I think there is a critical aspect of human visual learning which machine leanring cant replicate because it is prohibitively expensive. When we look at things as children we are not just looking at a single snapshot. When you stare at an object for a few seconds you have practically injested hundreds of slightly variated images of that object. This gets even more interesting when you take into account real world is moving all the time, so you are seeing so many things from so many angles. This is simply undoable with compute.

link

vlovich123 451 days ago

Then explain blind children? Or blind & deaf children? There's obviously some role senses play in development but there's clearly capabilities at play here that are drastically more efficient and powerful than what we have with modern transformers.

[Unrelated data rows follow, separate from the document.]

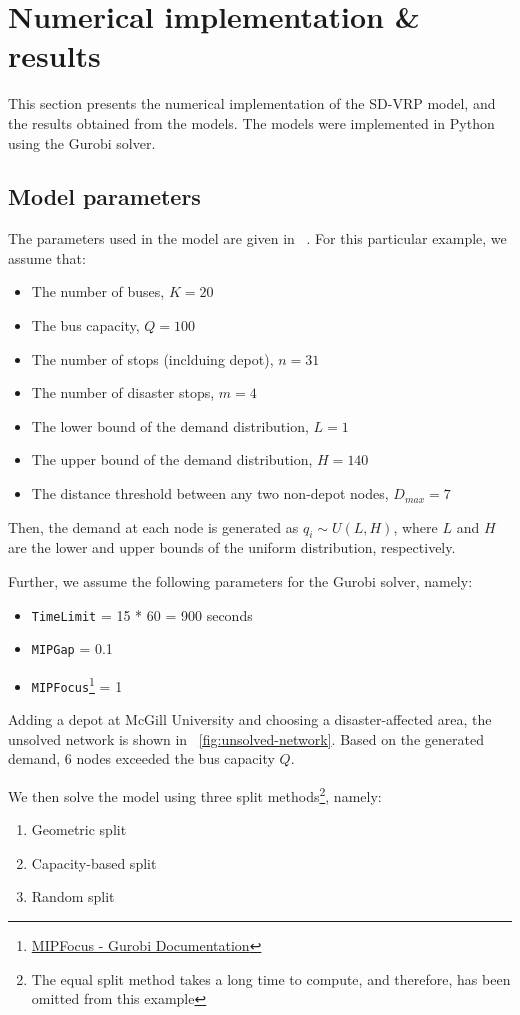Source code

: \documentclass[12pt]{article}
\begin{document}
\newpage
\section{Numerical implementation \& results}
This section presents the numerical implementation of the SD-VRP model, and the results obtained from the models.
The models were implemented in Python using the Gurobi solver.

\subsection{Model parameters}
The parameters used in the model are given in ~. For this particular example, we assume that:
\begin{itemize}
    \item The number of buses, $K = 20$
    \item The bus capacity, $Q = 100$
    \item The number of stops (inclduing depot), $n = 31$
    \item The number of disaster stops, $m = 4$
    \item The lower bound of the demand distribution, $L = 1$
    \item The upper bound of the demand distribution, $H = 140$
    \item The distance threshold between any two non-depot nodes, $D_{max} = 7$
\end{itemize}

Then, the demand at each node is generated as $q_i \sim U(L, H)$, where $L$ and $H$ are the lower and upper bounds of the uniform distribution, respectively.

Further, we assume the following parameters for the Gurobi solver, namely:
\begin{itemize}
    \item \texttt{TimeLimit} = 15 * 60 = 900 seconds
    \item \texttt{MIPGap} = 0.1
    \item \texttt{MIPFocus}\footnote{\href{https://www.gurobi.com/documentation/current/refman/mipfocus.html}{MIPFocus - Gurobi Documentation}} = 1
\end{itemize}

Adding a depot at McGill University and choosing a disaster-affected area, the unsolved network is shown in ~\autoref{fig:unsolved-network}.
Based on the generated demand, 6 nodes exceeded the bus capacity $Q$.

We then solve the model using three split methods\footnote{The equal split method takes a long time to compute, and therefore, has been omitted from this example}, namely:
\begin{enumerate}
    \item Geometric split
    \item Capacity-based split
    \item Random split
\end{enumerate}
\end{document}
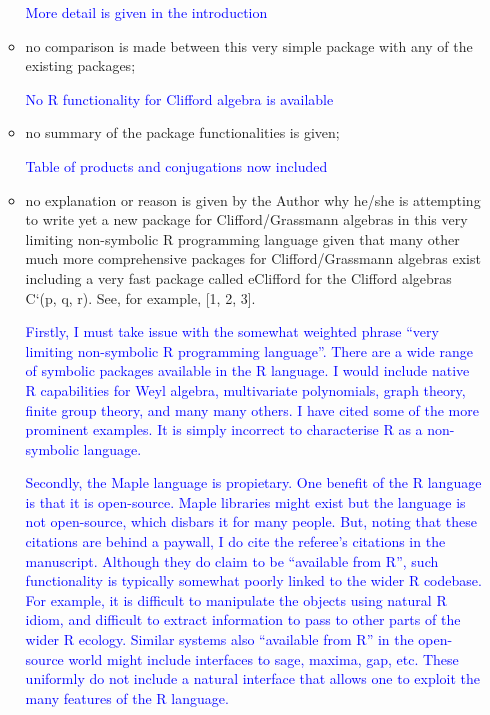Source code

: \documentclass{article}
\begin{document}
\begin{itemize}
\begin{itemize}
  \textcolor{blue}{More detail is given in the introduction}
\item no comparison is made between this very simple package with any of the existing packages;

  \textcolor{blue}{No R functionality for Clifford algebra is available}

\item  no summary of the package functionalities is given;

    \textcolor{blue}{Table of products and conjugations now included}

\item  no explanation or reason is given by the Author why he/she is attempting to write yet
a new package for Clifford/Grassmann algebras in this very limiting non-symbolic R
programming language given that many other much more comprehensive packages for
Clifford/Grassmann algebras exist including a very fast package called eClifford for
the Clifford algebras C`(p, q, r). See, for example, [1, 2, 3].

\textcolor{blue}{Firstly, I must take issue with the somewhat weighted
  phrase ``very limiting non-symbolic R programming language''.  There
  are a wide range of symbolic packages available in the R language.
  I would include native R capabilities for Weyl algebra, multivariate
  polynomials, graph theory, finite group theory, and many many
  others.  I have cited some of the more prominent examples.  It is
  simply incorrect to characterise R as a non-symbolic language.}

  \textcolor{blue}{Secondly, the Maple language is propietary.  One
    benefit of the R language is that it is open-source.  Maple
    libraries might exist but the language is not open-source, which
    disbars it for many people.  But, noting that these citations are
    behind a paywall, I do cite the referee's citations in the
    manuscript.  Although they do claim to be ``available from R'',
    such functionality is typically somewhat poorly linked to the
    wider R codebase.  For example, it is difficult to manipulate the
    objects using natural R idiom, and difficult to extract
    information to pass to other parts of the wider R ecology.
    Similar systems also ``available from R'' in the open-source world
    might include interfaces to sage, maxima, gap, etc.  These
    uniformly do not include a natural interface that allows one to
    exploit the many features of the R language.
 }

\end{itemize}


\end{itemize}
\end{document}
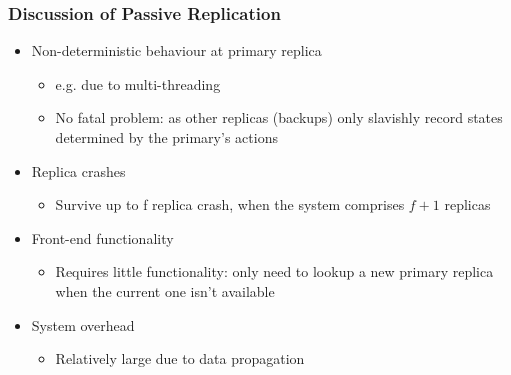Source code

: \documentclass{article}[18pt]
\begin{document}
\subsubsection{Discussion of Passive Replication}
\begin{itemize}
	\item Non-deterministic behaviour at primary replica
	\begin{itemize}
		\item e.g. due to multi-threading
		\item No fatal problem: as other replicas (backups) only slavishly record states determined by the primary's actions
	\end{itemize}
	\item Replica crashes
	\begin{itemize}
		\item Survive up to f replica crash, when the system comprises $f+1$ replicas
	\end{itemize}
	\item Front-end functionality
	\begin{itemize}
		\item Requires little functionality: only need to lookup a new primary replica when the current one isn't available
	\end{itemize}
	\item System overhead
	\begin{itemize}
		\item Relatively large due to data propagation
	\end{itemize}
\end{itemize}
\end{document}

While humans learn through example, they clearly need a lot fewer examples to generalize off of and reason against.

link

sayamqazi 448 days ago

> Then explain blind children I was only talking about vision tasks as an example. You can extend the idea to any sense.

> While humans learn through example, they clearly need a lot fewer examples to generalize off of and reason against.

Human brain has been developing over millenia. machines start from zero. What if this few example learning is just an emergent capbaility of any "leanring function" given enough compute and training.

link

wegfawefgawefg 451 days ago

they take in many samples of touch data

link

HelloImSteven 452 days ago

Even if they did, I’d assume the association of “full” and this correct representation would benefit other areas of the model. I.e., there could (/should?) be general improvement for prompts where objects have unusual adjectives.

So maybe training for litmus tests isn’t the worst strategy in the absence of another entire internet of training data…

link

orbital-decay 452 days ago

A lot of other things are rare in datasets, let alone correctly labeled. Overturned cars (showing the underside), views from under the table, people walking on the ceiling with plausible upside down hair, clothes, and facial features etc etc

link

myaccountonhn 451 days ago

They still can't generate a watch that shows arbitrary times I believe, so it could be the case?

link

nefarious_ends 452 days ago

imagine!

link

sejje 451 days ago

I did coax the old models into doing it once (dall-e) but it was like a fun exercise in prompting. They definitely didn't want to.

link

jorvi 452 days ago

The old models were doing it correct also.

There is no one correct way to interpert 'full'. If you go to a wine bar and ask for a full glass of wine, they'll probably interpert that as a double. But you could also interpert it the way a friend would at home, which is about 2-3cm from the rim.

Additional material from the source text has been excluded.